The ‘Cowboy Commercial’
Ford argued at trial that it did warn customers, since the owner’s manual tells customers not to put seats in reclining positions when the car is moving.
But that kind of warning is not enough – especially since the manufacturer promoted the reclining seats as a feature to be used while driving.
The plaintiff’s team offered two key pieces of evidence to support this argument. The first was a 1998 Ford brochure that touts the reclining seat features for long trips. The second was a 2005 television commercial – dubbed the “cowboy commercial” – which shows a man reclined in the passenger seat with his feet, clad in Western boots, feet resting on the dashboard.
This commercial played for six weeks in the spring of 2005. It was very important to the case because it rebuts their argument that this an obvious danger and everyone knows about it and we don’t need to warn.
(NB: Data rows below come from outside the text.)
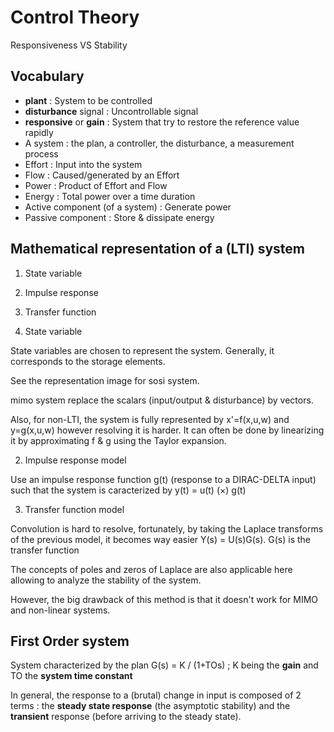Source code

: # Control Theory

Responsiveness VS Stability

## Vocabulary

- **plant** : System to be controlled
- **disturbance** signal : Uncontrollable signal
- **responsive** or **gain** : System that try to restore the reference value rapidly
- A system : the plan, a controller, the disturbance, a measurement process
- Effort : Input into the system
- Flow : Caused/generated by an Effort
- Power : Product of Effort and Flow
- Energy : Total power over a time duration
- Active component (of a system) : Generate power
- Passive component : Store & dissipate energy

## Mathematical representation of a (LTI) system

1. State variable
2. Impulse response
3. Transfer function

1. State variable 

State variables are chosen to represent the system. Generally, it corresponds to the storage elements.

See the representation image for sosi system.

mimo system replace the scalars (input/output & disturbance) by vectors.

Also, for non-LTI, the system is fully represented by x'=f(x,u,w) and y=g(x,u,w) however resolving it is harder. It can often be done by linearizing it by approximating f & g using the Taylor expansion.

2. Impulse response model 

Use an impulse response function g(t) (response to a DIRAC-DELTA input) such that the system is caracterized by y(t) = u(t) (×) g(t)

3. Transfer function model

Convolution is hard to resolve, fortunately, by taking the Laplace transforms of the previous model, it becomes way easier Y(s) = U(s)G(s). G(s) is the transfer function

The concepts of poles and zeros of Laplace are also applicable here allowing to analyze the stability of the system.

However, the big drawback of this method is that it doesn't work for MIMO and non-linear systems.

## First Order system

System characterized by the plan G(s) = K / (1+TOs) ; K being the **gain** and TO the **system time constant**

In general, the response to a (brutal) change in input is composed of 2 terms : the **steady state response** (the asymptotic stability) and the **transient** response (before arriving to the steady state).




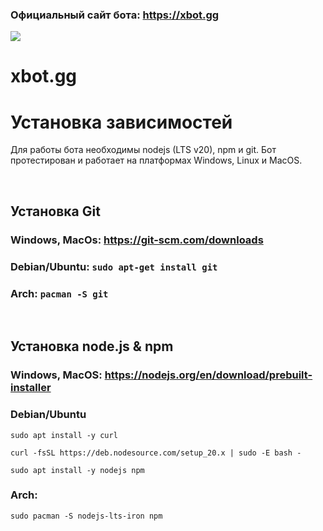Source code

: ### Официальный сайт бота: https://xbot.gg

![](https://xbot.gg/build/assets/logo-0db29915.png)
# xbot.gg
# Установка зависимостей
Для работы бота необходимы nodejs (LTS v20), npm и git.
Бот протестирован и работает на платформах Windows, Linux и MacOS.

<br>
    
## Установка Git
### Windows, MacOs: https://git-scm.com/downloads
### Debian/Ubuntu: ``sudo apt-get install git``
### Arch: ``pacman -S git``
<br>


## Установка node.js & npm
### Windows, MacOS: https://nodejs.org/en/download/prebuilt-installer
### Debian/Ubuntu

``sudo apt install -y curl``

``curl -fsSL https://deb.nodesource.com/setup_20.x | sudo -E bash -``

``sudo apt install -y nodejs npm``
  
  
  
### Arch: 
``sudo pacman -S nodejs-lts-iron npm``



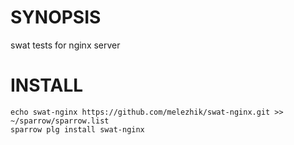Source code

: # SYNOPSIS

swat tests for nginx server

# INSTALL

    echo swat-nginx https://github.com/melezhik/swat-nginx.git >> ~/sparrow/sparrow.list
    sparrow plg install swat-nginx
As late as 2005, they were using reclining seats in a commercial. If you travel down the highway for 10 minutes, that’s the way you’ll see these seats being used.
Ford has done little to let the public know.
They manufacture these seats to be used in a reclining position and they certainly know people will use them while driving. It’s a danger that 90 percent of people don’t even know about, but they say it’s an obvious danger that they don’t have to warn or guard against.
The jury was allowed to hear evidence about six similar cases in which people have been seriously injured or killed in the last two decades and also pointed to a 1988 letter from the National Transportation Safety Board warning about the danger of riding reclined.
The NTSB said they were disturbed that automakers were advertising with passengers reclined while vehicles were obviously in motion, that was in 1988.
An expert for the plaintiffs testified that less than 5 percent of people actually read their owner’s manual and that a line in a manual does not constitute an adequate warning. In order for a warning to be heeded, it should be in plain sight and should state the hazards. It has to be in a location where it will catch your eye, it has to tell you what the problem is and tell you why you shouldn’t do it: If you recline in the seat you could be seriously injured or killed. Only then would it be effective.
Another plaintiff’s expert testified that Ford could also install a device that would not allow the car to be put in drive if the seat was in a reclined position. It would be similar to the safety device that will not allow a car to shift into drive unless the brake is being depressed. There are lights that warn you when your washer fluid is low. Ford has the technology to warn you if the seat is in a reclined position.
After a two-week trial in Jacksonville, Fla., the jury awarded Martin $16,947,445 but found her 24 percent at fault for her injuries. As a result, Ford is liable for $12.9 million in damages.
The Case: Martin v. Ford; Oct. 21, 2005; Circuit Court, Fourth Judicial Circuit, Duval County, Fla.; Judge James Harrison.